Bring together all lines from the listing below that contain the string "application".
****************************************
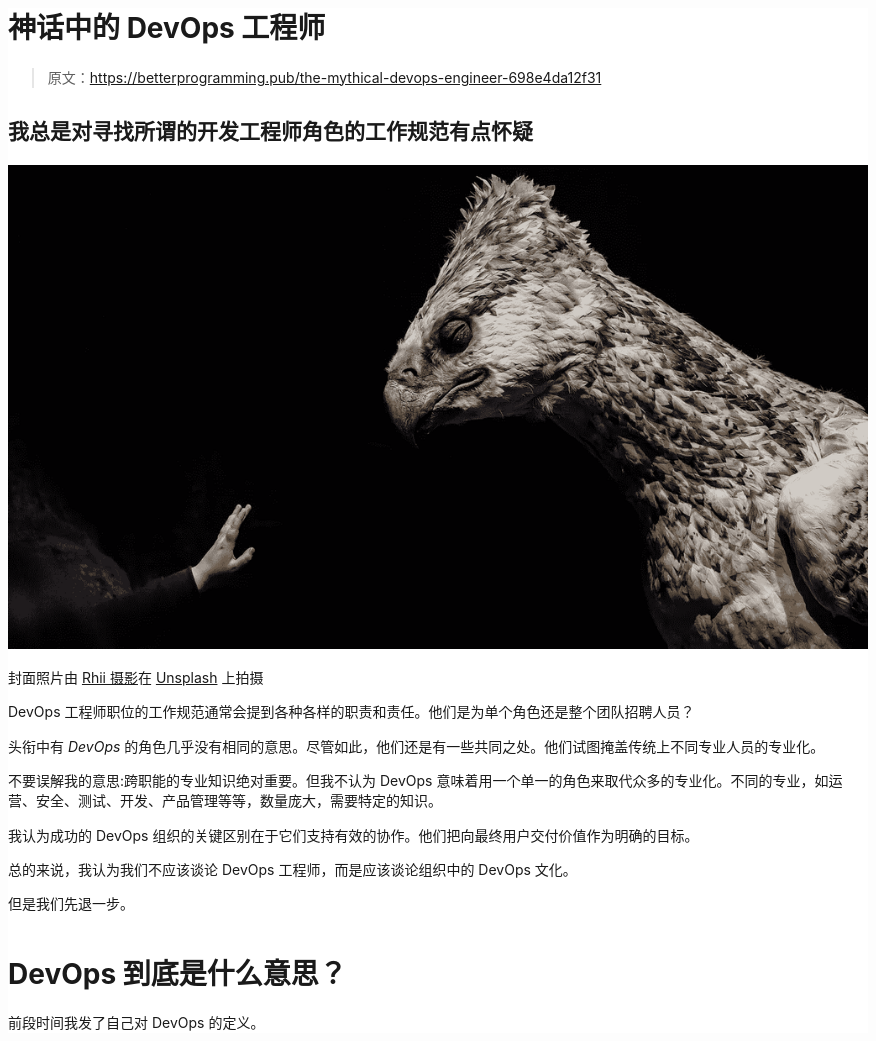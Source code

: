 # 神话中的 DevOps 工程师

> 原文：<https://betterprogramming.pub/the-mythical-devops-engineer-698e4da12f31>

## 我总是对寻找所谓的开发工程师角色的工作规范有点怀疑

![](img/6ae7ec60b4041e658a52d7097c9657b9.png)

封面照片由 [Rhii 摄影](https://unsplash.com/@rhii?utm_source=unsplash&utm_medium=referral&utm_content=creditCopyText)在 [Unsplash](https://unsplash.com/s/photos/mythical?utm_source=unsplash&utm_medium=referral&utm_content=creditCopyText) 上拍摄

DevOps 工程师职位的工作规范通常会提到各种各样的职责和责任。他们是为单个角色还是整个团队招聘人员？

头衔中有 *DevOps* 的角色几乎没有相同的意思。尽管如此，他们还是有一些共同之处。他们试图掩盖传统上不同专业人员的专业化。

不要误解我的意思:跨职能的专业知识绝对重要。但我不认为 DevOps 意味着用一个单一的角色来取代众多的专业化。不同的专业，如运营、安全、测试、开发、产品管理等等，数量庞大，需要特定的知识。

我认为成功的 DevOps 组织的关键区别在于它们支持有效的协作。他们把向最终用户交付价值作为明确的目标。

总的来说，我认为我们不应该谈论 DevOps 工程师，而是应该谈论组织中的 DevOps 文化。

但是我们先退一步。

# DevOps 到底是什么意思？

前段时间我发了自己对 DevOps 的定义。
****************************************
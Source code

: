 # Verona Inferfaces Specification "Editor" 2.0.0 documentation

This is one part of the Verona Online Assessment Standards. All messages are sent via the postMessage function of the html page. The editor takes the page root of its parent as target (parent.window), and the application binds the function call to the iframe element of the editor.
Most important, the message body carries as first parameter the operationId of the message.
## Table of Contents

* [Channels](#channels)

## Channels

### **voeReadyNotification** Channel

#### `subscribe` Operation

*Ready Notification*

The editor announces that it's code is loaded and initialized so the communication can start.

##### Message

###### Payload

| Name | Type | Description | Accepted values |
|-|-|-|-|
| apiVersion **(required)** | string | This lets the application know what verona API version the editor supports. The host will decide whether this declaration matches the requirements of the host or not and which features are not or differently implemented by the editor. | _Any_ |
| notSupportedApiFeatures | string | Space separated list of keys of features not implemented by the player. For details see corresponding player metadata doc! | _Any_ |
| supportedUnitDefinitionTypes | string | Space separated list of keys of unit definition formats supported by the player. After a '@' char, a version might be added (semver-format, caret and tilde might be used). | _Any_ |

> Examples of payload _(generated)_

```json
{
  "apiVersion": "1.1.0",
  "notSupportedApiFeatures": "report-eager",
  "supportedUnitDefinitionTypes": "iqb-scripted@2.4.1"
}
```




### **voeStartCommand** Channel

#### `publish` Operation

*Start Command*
****************************************
▸ SOLUTION TO THIS EXERCISE:
This is one part of the Verona Online Assessment Standards. All messages are sent via the postMessage function of the html page. The editor takes the page root of its parent as target (parent.window), and the application binds the function call to the iframe element of the editor.
| apiVersion **(required)** | string | This lets the application know what verona API version the editor supports. The host will decide whether this declaration matches the requirements of the host or not and which features are not or differently implemented by the editor. | _Any_ |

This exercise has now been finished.